What does "homomorphic" mean?

A homomorphism is a structure-preserving map between two algebraic systems. In this context, multiplying two ciphertexts (in the encrypted domain) produces the ciphertext of the sum of the plaintexts. The encryption "preserves" addition: you can compute on encrypted data without decrypting it.

Why it matters

Homomorphic encryption lets a server process data it cannot read. Use cases include private analytics (sum encrypted salaries without seeing them), secure voting, and confidential machine learning inference. The server never sees plaintext, so a breach reveals nothing.

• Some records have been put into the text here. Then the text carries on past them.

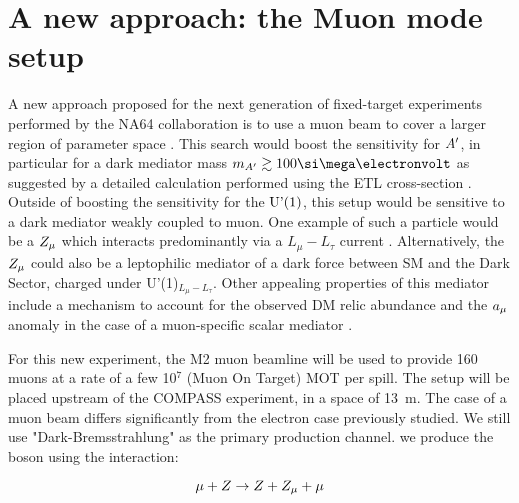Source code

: \FloatBarrier\noindent
\section{A new approach: the Muon mode setup}
\label{ch5:sec:muon-mode-setup}

A new approach proposed for the next generation of fixed-target experiments performed by the NA64 collaboration is to use a muon beam to cover a larger region of parameter space \cite{Gninenko:2019qiv}. This search would boost the sensitivity for $A'$, in particular for a dark mediator mass $m_{\DM} \gtrsim 100 \mev$ as suggested by a detailed calculation performed using the ETL cross-section \cite{Gninenko:2019qiv}. Outside of boosting the sensitivity for the $\textrm{U'(1)}$, this setup would be sensitive to a dark mediator weakly coupled to muon. One example of such a particle would be a $Z_{\mu}$ which interacts predominantly via a $L_{\mu} - L_{\tau}$ current \cite{krasnikov2017muon,GNINENKO2001119}. Alternatively, the $Z_{\mu}$ could also be a leptophilic mediator of a dark force between SM and the Dark Sector, charged under U'(1)$_{L_{\mu} - L_{\tau}}$. Other appealing properties of this mediator include a mechanism to account for the observed DM relic abundance \cite{GNINENKO2001119,Kirpichnikov:2020tcf,PhysRevLett.121.011102} and the $a_{\mu}$ anomaly in the case of a muon-specific scalar mediator \cite{krasnikov2017light,PhysRevD.95.115005}.

For this new experiment, the M2 muon beamline will be used to provide 160 \gev muons at a rate of a few 10$^7$ (Muon On Target) MOT per spill. The setup will be placed upstream of the COMPASS experiment, in a space of \SI{13}{\meter}. The case of a muon beam differs significantly from the electron case previously studied. We still use "Dark-Bremsstrahlung" as the primary production channel. we produce the boson using the interaction:

\begin{equation}
  \label{eq:dm-muon-int}
  \mu + Z \to Z + Z_{\mu} + \mu
\end{equation}


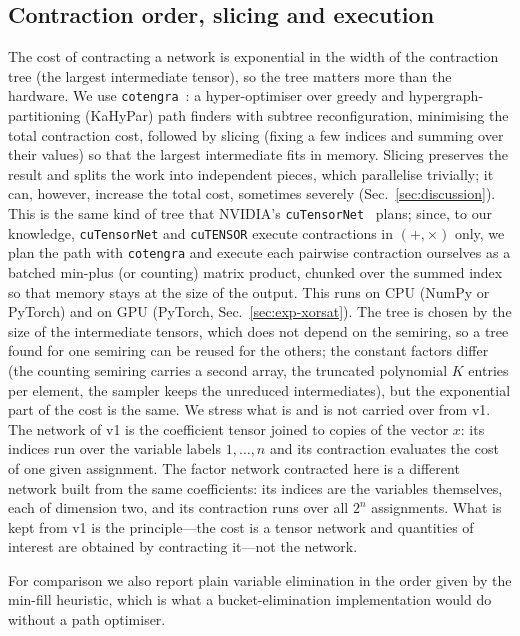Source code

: \documentclass{article}
\begin{document}
\subsection{Contraction order, slicing and execution}
The cost of contracting a network is exponential in the width of the contraction tree (the largest intermediate tensor), so the tree matters more than the hardware. We use \texttt{cotengra}~\cite{gray2021hyper,cotengra}: a hyper-optimiser over greedy and hypergraph-partitioning (KaHyPar) path finders with subtree reconfiguration, minimising the total contraction cost, followed by slicing (fixing a few indices and summing over their values) so that the largest intermediate fits in memory. Slicing preserves the result and splits the work into independent pieces, which parallelise trivially; it can, however, increase the total cost, sometimes severely (Sec.~\ref{sec:discussion}). This is the same kind of tree that NVIDIA's \texttt{cuTensorNet}~\cite{cutensornet} plans; since, to our knowledge, \texttt{cuTensorNet} and \texttt{cuTENSOR} execute contractions in $(+,\times)$ only, we plan the path with \texttt{cotengra} and execute each pairwise contraction ourselves as a batched min-plus (or counting) matrix product, chunked over the summed index so that memory stays at the size of the output. This runs on CPU (NumPy or PyTorch) and on GPU (PyTorch, Sec.~\ref{sec:exp-xorsat}). The tree is chosen by the size of the intermediate tensors, which does not depend on the semiring, so a tree found for one semiring can be reused for the others; the constant factors differ (the counting semiring carries a second array, the truncated polynomial $K$ entries per element, the sampler keeps the unreduced intermediates), but the exponential part of the cost is the same. We stress what is and is not carried over from v1. The network of v1 is the coefficient tensor joined to copies of the vector $x$: its indices run over the variable labels $1,\dots,n$ and its contraction evaluates the cost of one given assignment. The factor network contracted here is a different network built from the same coefficients: its indices are the variables themselves, each of dimension two, and its contraction runs over all $2^n$ assignments. What is kept from v1 is the principle---the cost is a tensor network and quantities of interest are obtained by contracting it---not the network.

For comparison we also report plain variable elimination in the order given by the min-fill heuristic, which is what a bucket-elimination implementation would do without a path optimiser.
\end{document}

Paillier vs Fully Homomorphic

Paillier supports only addition (partially homomorphic). Fully homomorphic encryption (FHE) schemes like CKKS or BGV support both addition and multiplication, enabling arbitrary computation. FHE is much slower but far more powerful.

Semantic security

The random value r in each encryption ensures that the same plaintext encrypts to a different ciphertext every time. This property (semantic security) prevents an attacker from learning whether two ciphertexts encode the same value.

Limitations

  • Uses tiny primes and BigInt math for clarity, not security.
  • Ciphertexts are much larger than plaintext inputs.
  • Performance does not scale; production homomorphic encryption is far heavier.
Security model (30 seconds)

This is a toy Paillier-style construction with tiny primes. It demonstrates additively homomorphic encryption but provides no real security. No server-side secrets and no user tracking are used. Do not use it for production data.